Let us examine just one aspect at some length: the role of women as caregivers.

Arogya World, a member of the Taskforce on Women & NCDs, asked 10,000 women (1,000 in each of 10 countries), what the impact of NCDs was on them and their families. This was the largest and most ambitious grassroots effort ever employed to gather women’s perspectives on NCD impact. We know NCDs—which include heart disease and diabetes—are the #1 killer of women, but data on what women believe is the impact of these serious diseases on their everyday lives was scarce. So we thought we would simply ask women that question, reaching them on their cell phones and via the internet, in developed and developing countries, from different continents around the globe.

What we found was staggering.

Two thirds of the women said someone in their home suffered from an NCD, 50% said they provided the care for this person, and 20% said they had to quit their jobs to do so.

Let us reflect on this a bit. Half the women in the world are providing care for people with NCDs.

Women do more unpaid work than men and less paid work than men. We are grateful to UN Women and Melinda Gates for highlighting this issue. The time women spend on unpaid work like cooking, grocery shopping, taking care of the elderly and babies, is time they are not contributing to the GDP. The brunt of the global burden of caregiving we know falls on women. What we likely don’t realize is that NCDs, as our 10,000 women’s study showed us, are a major reason for this extra burden of caregiving. Not only do women suffer from NCDs, we also suffer enormously from caregiving for NCDs.

NCDs place important restrictions on a woman’s ability to sustain paid jobs—or advance her lot in life in significant ways.

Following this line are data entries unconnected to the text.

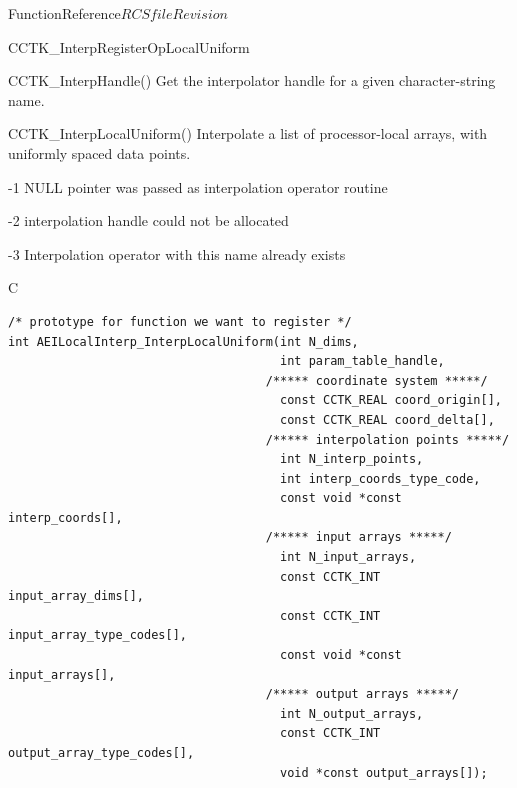 \begin{cactuspart}{FunctionReference}{$RCSfile$}{$Revision$}
\begin{FunctionDescription}{CCTK\_InterpRegisterOpLocalUniform}
\begin{SeeAlsoSection}
\begin{SeeAlso}{CCTK\_InterpHandle()}
Get the interpolator handle for a given character-string name.
\end{SeeAlso}
\begin{SeeAlso}{CCTK\_InterpLocalUniform()}
Interpolate a list of processor-local arrays, with uniformly spaced
data points.
\end{SeeAlso}
\end{SeeAlsoSection}

\begin{ErrorSection}
\begin{Error}{-1}
NULL pointer was passed as interpolation operator routine
\end{Error}
\begin{Error}{-2}
interpolation handle could not be allocated
\end{Error}
\begin{Error}{-3}
Interpolation operator with this name already exists
\end{Error}
\end{ErrorSection}

\begin{ExampleSection}
\begin{Example}{C}
\begin{verbatim}
/* prototype for function we want to register */
int AEILocalInterp_InterpLocalUniform(int N_dims,
                                      int param_table_handle,
                                    /***** coordinate system *****/
                                      const CCTK_REAL coord_origin[],
                                      const CCTK_REAL coord_delta[],
                                    /***** interpolation points *****/
                                      int N_interp_points,
                                      int interp_coords_type_code,
                                      const void *const interp_coords[],
                                    /***** input arrays *****/
                                      int N_input_arrays,
                                      const CCTK_INT input_array_dims[],
                                      const CCTK_INT input_array_type_codes[],
                                      const void *const input_arrays[],
                                    /***** output arrays *****/
                                      int N_output_arrays,
                                      const CCTK_INT output_array_type_codes[],
                                      void *const output_arrays[]);


\end{verbatim}
\end{Example}
\end{ExampleSection}
\end{FunctionDescription}
\end{cactuspart}

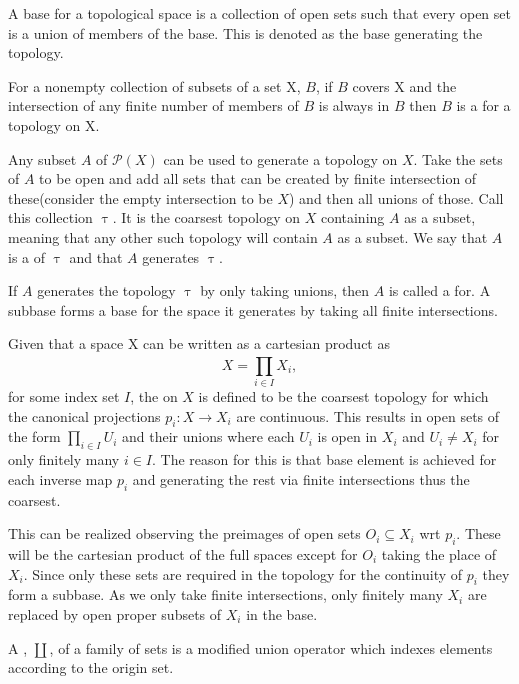\documentclass[../../main.tex]{subfiles}
\begin{document}
    A base for a topological space is a collection of open sets such that every open set is a union of members of the base. This is denoted as the base generating the topology.
    
    \begin{definition}
        For a nonempty collection of subsets of a set X, $B$, if $B$ covers X and the intersection of any finite number of members of $B$ is always in $B$ then $B$ is a  for a topology on X.
    \end{definition}
    
    Any subset $A$ of $\mathcal{P}(X)$ can be used to generate a topology on $X$. Take the sets of $A$ to be open and add all sets that can be created by finite intersection of these(consider the empty intersection to be $X$) and then all unions of those. Call this collection $\uptau$. It is the coarsest topology on $X$ containing $A$ as a subset, meaning that any other such topology will contain $A$ as a subset. We say that $A$ is a  of $\uptau$ and that $A$ generates $\uptau$. 
    
    If $A$ generates the topology $\uptau$ by only taking unions, then $A$ is called a  for. A subbase forms a base for the space it generates by taking all finite intersections.
    
    \begin{definition}
        Given that a space X can be written as a cartesian product as $$X=\prod_{i\in I}^{}X_i,$$ for some index set $I$, the  on $X$ is defined to be the coarsest topology for which the canonical projections $p_i:X\to X_i$ are continuous. This results in open sets of the form $ \prod_{i\in I}U_i$ and their unions where each $U_i$ is open in $X_i$ and $U_i \ne X_i$ for only finitely many $i\in I$. The reason for this is that  base element is achieved for each inverse map $p_i$ and generating the rest via finite intersections thus the coarsest.
    \end{definition}
    
    This can be realized observing the preimages of open sets $O_i \subseteq X_i$ wrt $p_i$. These will be the cartesian product of the full spaces except for $O_i$ taking the place of $X_i$. Since only these sets are required in the topology for the continuity of $p_i$ they form a subbase. As we only take finite intersections, only finitely many $X_i$ are replaced by open proper subsets of $X_i$ in the base.
    
    \begin{definition}
        A , $\coprod$, of a family of sets is a modified union operator which indexes elements according to the origin set. 
    \end{definition}
    
\end{document}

This came home to me from personal experiences. My mother-in-law suffered from chronic heart disease and other NCDs for a number of years. She was in and out of the hospital many, many times. It was her daughter who was expected to, and did become, her caregiver. My sister-in-law put her life literally on hold for a number of years, dutifully providing the care needed to ease her mother’s pain and suffering. If she hadn’t stepped in, the burden would have fallen on the daughters-in-law.

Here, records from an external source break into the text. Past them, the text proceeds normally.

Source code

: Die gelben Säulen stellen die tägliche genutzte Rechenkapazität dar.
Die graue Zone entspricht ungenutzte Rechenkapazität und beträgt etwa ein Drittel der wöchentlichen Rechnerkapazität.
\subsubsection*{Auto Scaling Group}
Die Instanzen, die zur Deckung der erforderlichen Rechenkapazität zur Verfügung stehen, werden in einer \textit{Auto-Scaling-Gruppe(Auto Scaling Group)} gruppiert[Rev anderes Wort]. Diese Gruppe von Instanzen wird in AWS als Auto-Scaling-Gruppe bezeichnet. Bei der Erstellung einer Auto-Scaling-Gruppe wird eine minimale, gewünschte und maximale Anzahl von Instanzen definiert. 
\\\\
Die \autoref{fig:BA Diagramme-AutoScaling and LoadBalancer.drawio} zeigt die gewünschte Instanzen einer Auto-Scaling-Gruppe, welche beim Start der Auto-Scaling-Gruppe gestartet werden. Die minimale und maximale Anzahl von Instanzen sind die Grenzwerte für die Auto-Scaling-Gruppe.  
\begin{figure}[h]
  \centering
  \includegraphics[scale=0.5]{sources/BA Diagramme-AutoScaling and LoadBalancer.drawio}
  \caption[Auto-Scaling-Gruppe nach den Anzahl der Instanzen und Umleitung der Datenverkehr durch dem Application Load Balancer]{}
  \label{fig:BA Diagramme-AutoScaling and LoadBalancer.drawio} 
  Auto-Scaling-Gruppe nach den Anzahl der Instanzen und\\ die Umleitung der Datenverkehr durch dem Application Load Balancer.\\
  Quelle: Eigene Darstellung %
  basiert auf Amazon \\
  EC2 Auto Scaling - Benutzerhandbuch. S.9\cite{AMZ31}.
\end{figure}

Diabetes runs in my father’s family. One of my cousins, who had diabetes for a number of years, suffered many consequences of uncontrolled diabetes including kidney disease and dialysis. The person taking care of him all the years until he died some time ago, was his wife. She accompanied him to every dialysis, twice a week, suffering with him, and the quality of their lives worsened as a result.

To echo the theme of the ENOUGH! Campaign from the NCD Alliance, we, as Arogya World, as members of the Taskforce on Women and NCDs, as members of the global health community, today, say ENOUGH. ENOUGH of women putting up with the pain and suffering from heart disease, breast cancer, cervical cancer, gestational diabetes, eclampsia, and kidney disease. ENOUGH of being exposed to cooking fuels and getting lung cancer and chronic lung diseases. ENOUGH of doing unpaid work like cooking and cleaning and not getting credit for it on the world stage. ENOUGH of worrying about our husband’s health and obesity. ENOUGH of worrying about the ads for junk foods, the latest sugary drinks, and cigarettes targeting our children. Quite ENOUGH of serving as caregivers for family members with NCDs. And ENOUGH of quitting paid jobs to do so.

We demand attention from world leaders gathered
in New York. We implore them to address unpaid care and NCDs and the
disproportionate burden of these serious diseases on women. It is quite simply
Our Health. Our Right. And we ask for it Right Now.